The third major section of the book provides a useful insight into, and critique of, the prayer life of the church in areas where there has been sustained church growth or revival this century, written from the perspective of national Christian leaders. It becomes clear from these pages that, if churches in the west want to get back on the map and see similar revival, the path for us lies along the same road of serious and earnest prayer, such as we rarely see or perhaps even desire.
For all its breadth and range, this book is not in itself a guide to personal spirituality. A great deal of its material is factual, and operates at the level of information. Its title, Teach us to Pray, is perhaps therefore a little misleading. Those looking for an introduction to prayer must really start somewhere else. Evangelicals wanting to find out about spirituality in other Christian traditions will need to look elsewhere. At a time when there is a fascination in some evangelical quarters with various forms of prayer drawn from Celtic or Ignatian spirituality, it is a significant omission – at least for the British market – not to have given some attention to such variations: the time is ripe for a sensitive but rigorous critique of some current trends.

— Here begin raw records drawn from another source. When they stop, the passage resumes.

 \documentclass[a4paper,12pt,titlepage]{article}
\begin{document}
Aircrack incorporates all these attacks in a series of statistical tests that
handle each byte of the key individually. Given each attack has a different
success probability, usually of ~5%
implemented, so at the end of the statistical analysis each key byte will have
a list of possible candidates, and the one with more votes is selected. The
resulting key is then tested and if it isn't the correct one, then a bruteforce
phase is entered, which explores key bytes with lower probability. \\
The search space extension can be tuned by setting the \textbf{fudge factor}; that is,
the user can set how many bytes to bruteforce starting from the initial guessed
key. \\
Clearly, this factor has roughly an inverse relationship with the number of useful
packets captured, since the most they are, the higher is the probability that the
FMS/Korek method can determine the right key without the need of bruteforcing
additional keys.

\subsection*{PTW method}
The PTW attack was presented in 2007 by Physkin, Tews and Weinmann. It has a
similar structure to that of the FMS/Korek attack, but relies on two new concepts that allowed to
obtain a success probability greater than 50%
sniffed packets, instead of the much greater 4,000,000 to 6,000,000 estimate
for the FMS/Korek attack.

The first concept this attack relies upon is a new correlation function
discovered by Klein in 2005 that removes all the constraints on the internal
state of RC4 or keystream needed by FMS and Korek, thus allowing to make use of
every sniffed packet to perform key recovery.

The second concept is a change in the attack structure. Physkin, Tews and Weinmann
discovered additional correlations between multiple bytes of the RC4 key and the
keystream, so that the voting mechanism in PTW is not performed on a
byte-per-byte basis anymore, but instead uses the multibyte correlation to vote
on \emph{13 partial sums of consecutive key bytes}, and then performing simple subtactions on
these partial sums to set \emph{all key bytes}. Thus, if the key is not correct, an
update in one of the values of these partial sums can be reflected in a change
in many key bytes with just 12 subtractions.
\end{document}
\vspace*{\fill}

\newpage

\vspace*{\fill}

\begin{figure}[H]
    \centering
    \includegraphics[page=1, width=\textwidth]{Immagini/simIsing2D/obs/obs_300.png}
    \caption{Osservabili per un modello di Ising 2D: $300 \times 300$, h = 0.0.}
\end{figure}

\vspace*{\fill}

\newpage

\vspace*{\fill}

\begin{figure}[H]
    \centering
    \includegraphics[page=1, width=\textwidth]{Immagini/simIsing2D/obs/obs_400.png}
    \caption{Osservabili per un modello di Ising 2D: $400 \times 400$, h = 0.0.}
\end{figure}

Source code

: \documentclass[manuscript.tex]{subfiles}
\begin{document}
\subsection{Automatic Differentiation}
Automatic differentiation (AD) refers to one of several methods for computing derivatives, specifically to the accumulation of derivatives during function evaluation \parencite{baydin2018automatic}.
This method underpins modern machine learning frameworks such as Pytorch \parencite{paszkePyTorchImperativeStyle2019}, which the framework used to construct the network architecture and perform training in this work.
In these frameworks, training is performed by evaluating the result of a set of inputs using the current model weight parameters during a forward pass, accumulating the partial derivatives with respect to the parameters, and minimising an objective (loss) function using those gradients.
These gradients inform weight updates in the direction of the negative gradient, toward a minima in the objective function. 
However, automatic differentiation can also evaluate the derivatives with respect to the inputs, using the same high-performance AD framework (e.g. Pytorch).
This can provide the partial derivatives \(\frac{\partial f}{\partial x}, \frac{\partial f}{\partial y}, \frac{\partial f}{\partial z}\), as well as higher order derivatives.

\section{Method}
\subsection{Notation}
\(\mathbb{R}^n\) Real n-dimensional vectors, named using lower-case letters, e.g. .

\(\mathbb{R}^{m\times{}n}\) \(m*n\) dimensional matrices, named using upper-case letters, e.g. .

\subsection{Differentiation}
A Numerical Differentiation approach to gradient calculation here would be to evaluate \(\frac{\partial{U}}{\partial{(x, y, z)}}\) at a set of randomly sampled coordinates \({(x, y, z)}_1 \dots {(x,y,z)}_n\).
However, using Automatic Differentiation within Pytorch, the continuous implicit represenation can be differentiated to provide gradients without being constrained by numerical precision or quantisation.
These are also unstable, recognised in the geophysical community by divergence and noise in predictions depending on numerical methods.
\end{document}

However, if talking about other people’s prayer leads us to desire to pray, there is plenty in this book to stimulate us to discover afresh what one contributor describes as “not only the vital breath of our spiritual lives but also the power that supports the whole of (God’s) Church.”
Steve Wilcockson is Vicar of St Paul’s, Howell Hill, Cheam, Surrey.
GOD THE ALMIGHTY: Power, Wisdom, Holiness, Love, Donald G. Bloesch, Paternoster Press, [date, pagination, ISBN and price unknown]
GOD THE Almighty is the third volume of a projected seven volume systematic theology, and the one Bloesch considers most important in this Christian Foundations series because of the “mounting controversy over the concept of God” (p 13). After an agenda setting introduction and a discussion of different attempts to define God, he offers four chapters on the attributes of God; a chapter on the Trinity; and two chapters providing a critique of alternative positions to his own which he describes as “The Biblical-Modern Synthesis”, which is largely liberalism, and “The Biblical- Classical Synthesis”, which is largely traditional theology. Bloesch describes his own position as “biblical-prophetic”, and as “centrist evangelical” (p 12).
It is a work which bears similarities to the fine multi-volume work of Berkouwer, published in English by IVP in the `60s and `70s, and this comparison highlights some of its strengths and weaknesses. Like Berkouwer, Bloesch provides brief summaries and judicious commentary on a wide-range of theological writing, both historically and doctrinally. However, Bloesch’s comments on a particular topic are to be found in different parts of the book, making it difficult to ascertain his position.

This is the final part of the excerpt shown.